Selman Barûdo 2019 hasat mevsiminden sonra önemli tarım alanları olan Serêkaniyê ve Girê Spî’nin de Türk devleti tarafından işgal edildiğini ve bu nedenle bu yıl hasat mevsiminde de kapsamlı saldırılar olacağını hesapladıklarını belirterek, mevcut imkanları oranında tedbirleri artırdıklarını belirtti.

100 BİN DÖNÜM KÜL OLDU

Alınan tüm tedbirlere rağmen ekonomik saldırı temelinde işgalci Türk devleti ve çeteleri tarafından demokratik özerk yönetim alanlarındaki tarlalar ateşe verildi.

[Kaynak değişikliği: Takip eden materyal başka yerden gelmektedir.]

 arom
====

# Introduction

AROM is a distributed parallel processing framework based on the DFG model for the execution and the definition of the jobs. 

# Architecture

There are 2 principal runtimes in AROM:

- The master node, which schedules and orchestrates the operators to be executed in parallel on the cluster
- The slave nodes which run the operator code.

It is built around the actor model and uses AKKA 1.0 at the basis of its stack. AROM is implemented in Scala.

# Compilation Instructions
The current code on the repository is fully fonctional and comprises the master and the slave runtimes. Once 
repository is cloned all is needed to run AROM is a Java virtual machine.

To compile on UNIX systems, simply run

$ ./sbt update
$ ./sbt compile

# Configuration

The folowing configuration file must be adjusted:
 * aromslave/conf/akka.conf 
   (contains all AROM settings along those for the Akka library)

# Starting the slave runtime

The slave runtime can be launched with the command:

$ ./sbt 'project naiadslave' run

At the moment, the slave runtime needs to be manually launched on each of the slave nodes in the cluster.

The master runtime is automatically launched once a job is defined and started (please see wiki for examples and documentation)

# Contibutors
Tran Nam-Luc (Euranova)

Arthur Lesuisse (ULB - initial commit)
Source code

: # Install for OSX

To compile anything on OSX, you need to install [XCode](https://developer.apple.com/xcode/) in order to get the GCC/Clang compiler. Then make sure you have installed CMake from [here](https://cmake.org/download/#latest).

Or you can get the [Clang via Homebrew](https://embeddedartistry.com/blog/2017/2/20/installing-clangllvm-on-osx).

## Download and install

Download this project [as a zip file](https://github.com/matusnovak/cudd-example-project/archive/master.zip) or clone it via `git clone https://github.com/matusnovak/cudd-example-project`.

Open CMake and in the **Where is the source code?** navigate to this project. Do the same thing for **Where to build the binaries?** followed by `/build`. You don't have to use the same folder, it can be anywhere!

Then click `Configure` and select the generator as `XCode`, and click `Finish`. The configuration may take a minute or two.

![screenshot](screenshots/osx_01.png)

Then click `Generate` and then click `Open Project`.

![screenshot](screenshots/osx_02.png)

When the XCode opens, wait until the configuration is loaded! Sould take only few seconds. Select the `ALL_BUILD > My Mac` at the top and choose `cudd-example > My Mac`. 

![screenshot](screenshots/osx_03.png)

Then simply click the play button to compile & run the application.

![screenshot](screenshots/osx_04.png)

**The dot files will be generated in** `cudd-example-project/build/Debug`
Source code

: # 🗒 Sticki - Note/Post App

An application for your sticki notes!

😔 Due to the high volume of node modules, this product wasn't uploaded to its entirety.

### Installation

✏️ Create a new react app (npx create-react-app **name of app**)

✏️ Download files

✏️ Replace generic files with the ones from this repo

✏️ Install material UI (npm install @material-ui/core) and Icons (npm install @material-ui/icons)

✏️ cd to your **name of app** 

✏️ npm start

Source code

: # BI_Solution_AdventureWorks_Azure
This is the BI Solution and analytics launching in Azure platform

Türk devleti işgal ettikleri alanlardan top ve mermi atışlarıyla Eyn İsa, Hesekê, Zirgan gibi alanlardan ekili arazileri hedef aldı. Türk devleti ve çetelerinin örgütlediği gizli hücreler tarafından Mayıs ayı sonu itibariyle 100 bin dönüm buğday ve arpa, 360 dönüm zeytin bahçesi kül oldu.

Alanlara göre:

* Til Temir’in işgalciler tarafından hedef alınan 8 köyünde 13 bin dönüm arazi yandı.

* Serekaniye Zirgan’ın 5 köyünde 17 bin dönüm arazi yandı.

* Fırat bölgesinde 21 bin 560 dönüm ekin ve 35 zeytin ağacı işgalciler tarafından ateşe verildi.

* Minbic’de yine çetelerin bilinçli olarak çıkardıkları yangınlarda 540 dönüm buğday ve arpa ile 360 dönüm meyve ve zeytin bahçesi kül edildi.

* Şehba’da 600 dönüm buğday ve arpa ile 3 bin 500 zeytin ağacı yandı.

* Qamişlo Kantonu'nun Til Berak ve Til Hemîs ilçelerinde 4 bin dönüm ekin yandı.

* Haseke köylerinde yaklaşık olarak 27 bin 70 dönüm arazi çeteler tarafından yakıldı.

* Dêrazor’de 14 bin 100 dönüm arazi zarar gördü.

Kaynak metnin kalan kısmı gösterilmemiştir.